Achte auf das Muster: Diese Beschwerden sind dosisabhängig und zeitlich begrenzt. Sie sind in der Anfangsphase und in den Tagen nach einer Dosiserhöhung am stärksten und werden danach in der Regel milder. In der SURMOUNT-1-Studie zu Tirzepatid waren Magen-Darm-Beschwerden die mit Abstand häufigsten Nebenwirkungen, meist leicht bis mäßig ausgeprägt und überwiegend in der Steigerungsphase. Nur ein kleiner Teil der Teilnehmenden brach die Behandlung deswegen ab.
Was konkret hilft
Die gute Nachricht: Gegen die häufigen Beschwerden lässt sich einiges tun, und vieles davon hast du selbst in der Hand. Die drei wirksamsten Hebel sind Dosis, Essen und Flüssigkeit.
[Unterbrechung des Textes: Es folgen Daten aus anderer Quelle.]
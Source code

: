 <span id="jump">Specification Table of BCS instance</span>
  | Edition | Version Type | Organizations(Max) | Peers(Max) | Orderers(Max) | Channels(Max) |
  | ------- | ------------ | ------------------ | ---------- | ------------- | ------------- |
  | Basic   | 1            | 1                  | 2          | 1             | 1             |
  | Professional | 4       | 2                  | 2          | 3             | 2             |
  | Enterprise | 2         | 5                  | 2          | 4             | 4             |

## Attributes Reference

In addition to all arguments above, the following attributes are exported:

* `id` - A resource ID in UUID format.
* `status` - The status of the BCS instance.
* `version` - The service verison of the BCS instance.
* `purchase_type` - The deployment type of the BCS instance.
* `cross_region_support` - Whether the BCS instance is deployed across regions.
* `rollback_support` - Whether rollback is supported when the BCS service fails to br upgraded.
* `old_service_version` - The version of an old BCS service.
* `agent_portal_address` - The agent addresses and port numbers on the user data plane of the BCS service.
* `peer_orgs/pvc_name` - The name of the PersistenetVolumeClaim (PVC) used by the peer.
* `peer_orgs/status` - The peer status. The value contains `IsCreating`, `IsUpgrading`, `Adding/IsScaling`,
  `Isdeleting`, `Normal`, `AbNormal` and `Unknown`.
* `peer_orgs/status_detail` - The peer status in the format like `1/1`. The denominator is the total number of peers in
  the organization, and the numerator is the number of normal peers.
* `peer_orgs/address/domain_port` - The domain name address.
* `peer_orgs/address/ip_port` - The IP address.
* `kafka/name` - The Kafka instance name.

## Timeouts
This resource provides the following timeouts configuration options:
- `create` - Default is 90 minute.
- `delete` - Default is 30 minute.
Langsam steigern. Tirzepatid wird bewusst niedrig begonnen, in der Regel mit 2,5 mg pro Woche, und dann schrittweise erhöht, frühestens im Vier-Wochen-Abstand. Diese niedrige Startdosis ist ausdrücklich als Eingewöhnung gedacht und noch nicht die eigentliche Erhaltungsdosis. Wer schneller steigert als vorgesehen, riskiert stärkere Übelkeit. Wenn dir eine Dosisstufe zu sehr zusetzt, ist das ein guter Anlass, mit deiner Ärztin über ein langsameres Tempo oder ein Verweilen auf der aktuellen Stufe zu sprechen. Das ist vorgesehen und kein Scheitern.
Kleine, proteinreiche Mahlzeiten. Weil sich der Magen langsamer entleert, verträgt er große, fettige oder üppige Portionen schlecht. Besser sind mehrere kleine Mahlzeiten über den Tag, eher fettarm und proteinbetont. Langsam essen und rechtzeitig aufhören, bevor das Völlegefühl kippt, macht einen spürbaren Unterschied. Sehr fettige, frittierte oder stark gewürzte Speisen sind typische Auslöser für Übelkeit.
Genug trinken. Bei Übelkeit isst und trinkt man leicht zu wenig, und Durchfall oder Erbrechen entziehen weitere Flüssigkeit. Regelmäßiges Trinken über den Tag beugt Kopfschmerzen und Kreislaufbeschwerden vor und hilft zugleich gegen Verstopfung. Bei Verstopfung unterstützen Ballaststoffe und Bewegung; hält sie an, kann die Ärztin ein mildes Mittel empfehlen.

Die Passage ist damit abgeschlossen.